Проведенный нами анализ российско-эстонских отношений в аспекте теории политической культуры и теории идентичности также опирается на серию исследований коллективной исторической и политической памяти. Первоначально историческое исследование коллективной памяти быстро пересекает дисциплинарные границы и приближается к социологии, политологии и международным отношениям; оно сосредоточивается на памяти обеих — как зависимой (определяет то, что помнят, что является запомненным), так и независимой переменных (каковы последствия запоминания). Исследование коллективной памяти добавляет важное временное измерение исследованию конструирования идентичности. Вопрос «кто мы?» неизбежно соприкасается с вопросами «откуда мы пришли?» и «что случилось с нами в прошлом?».

Историческое сознание и исторические знания в большинстве своем связаны с этническим или государственным самосознанием. Как «своя», так и «чужая» история в Эстонии трактуются с национальной точки зрения. Историческое сознание является важной частью национальной идентичности, мощной движущей силой. В то же время историческое наследие может стать источником очагов напряженности.

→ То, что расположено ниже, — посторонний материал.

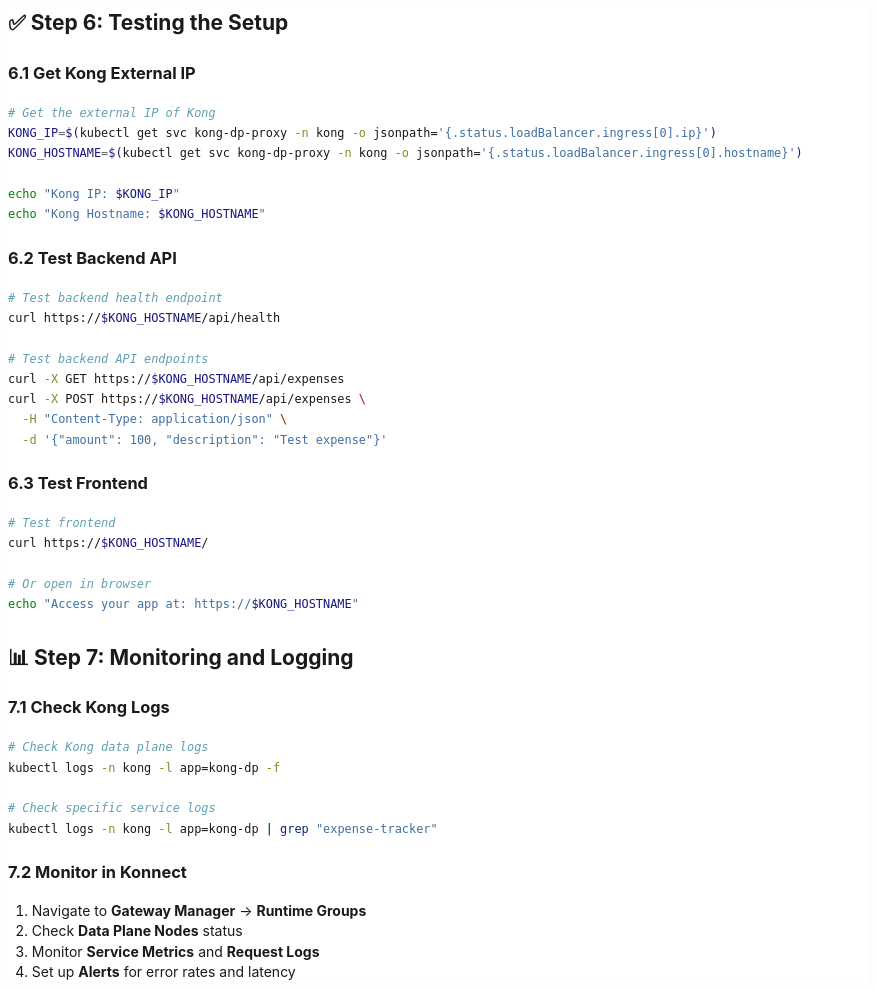 ## ✅ Step 6: Testing the Setup

### 6.1 Get Kong External IP

```bash
# Get the external IP of Kong
KONG_IP=$(kubectl get svc kong-dp-proxy -n kong -o jsonpath='{.status.loadBalancer.ingress[0].ip}')
KONG_HOSTNAME=$(kubectl get svc kong-dp-proxy -n kong -o jsonpath='{.status.loadBalancer.ingress[0].hostname}')

echo "Kong IP: $KONG_IP"
echo "Kong Hostname: $KONG_HOSTNAME"
```

### 6.2 Test Backend API

```bash
# Test backend health endpoint
curl https://$KONG_HOSTNAME/api/health

# Test backend API endpoints
curl -X GET https://$KONG_HOSTNAME/api/expenses
curl -X POST https://$KONG_HOSTNAME/api/expenses \
  -H "Content-Type: application/json" \
  -d '{"amount": 100, "description": "Test expense"}'
```

### 6.3 Test Frontend

```bash
# Test frontend
curl https://$KONG_HOSTNAME/

# Or open in browser
echo "Access your app at: https://$KONG_HOSTNAME"
```

## 📊 Step 7: Monitoring and Logging

### 7.1 Check Kong Logs

```bash
# Check Kong data plane logs
kubectl logs -n kong -l app=kong-dp -f

# Check specific service logs
kubectl logs -n kong -l app=kong-dp | grep "expense-tracker"
```

### 7.2 Monitor in Konnect

1. Navigate to **Gateway Manager** → **Runtime Groups**
2. Check **Data Plane Nodes** status
3. Monitor **Service Metrics** and **Request Logs**
4. Set up **Alerts** for error rates and latency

Приведем здесь в пример рекомендации эстонского автора — доктора исторических наук Т. Карьяхярма, — составленные для учителей русских школ относительно того, как нужно преподавать историю. По его мнению, «безопасность и физическое существование эстонцев постоянно находились под угрозой. Восприятие истории у них зародилось в ожесточенной борьбе против привилегий остзейских немцев, а позже — «против давления со стороны российского государства». И далее: «Национальное самосознание эстонцев всегда имело защитный характер и было ориентировано на самосохранение нации. Так, если для русских XIX в. ассоциируется с расцветом реформируемой империи, то для эстонцев это — прежде всего столетие национального

пробуждения и русификации. Точкой исторического пересечения в данном случае является коренное реформирование общества, оказавшее решающие (хотя и разные) влияния на дальнейшую судьбу двух народов. Государственность, отвоеванная в ХХ в., стала высшей точкой развития истории эстонцев. Значение этого события имеет для эстонского национального самосознания сакральное значение» [24].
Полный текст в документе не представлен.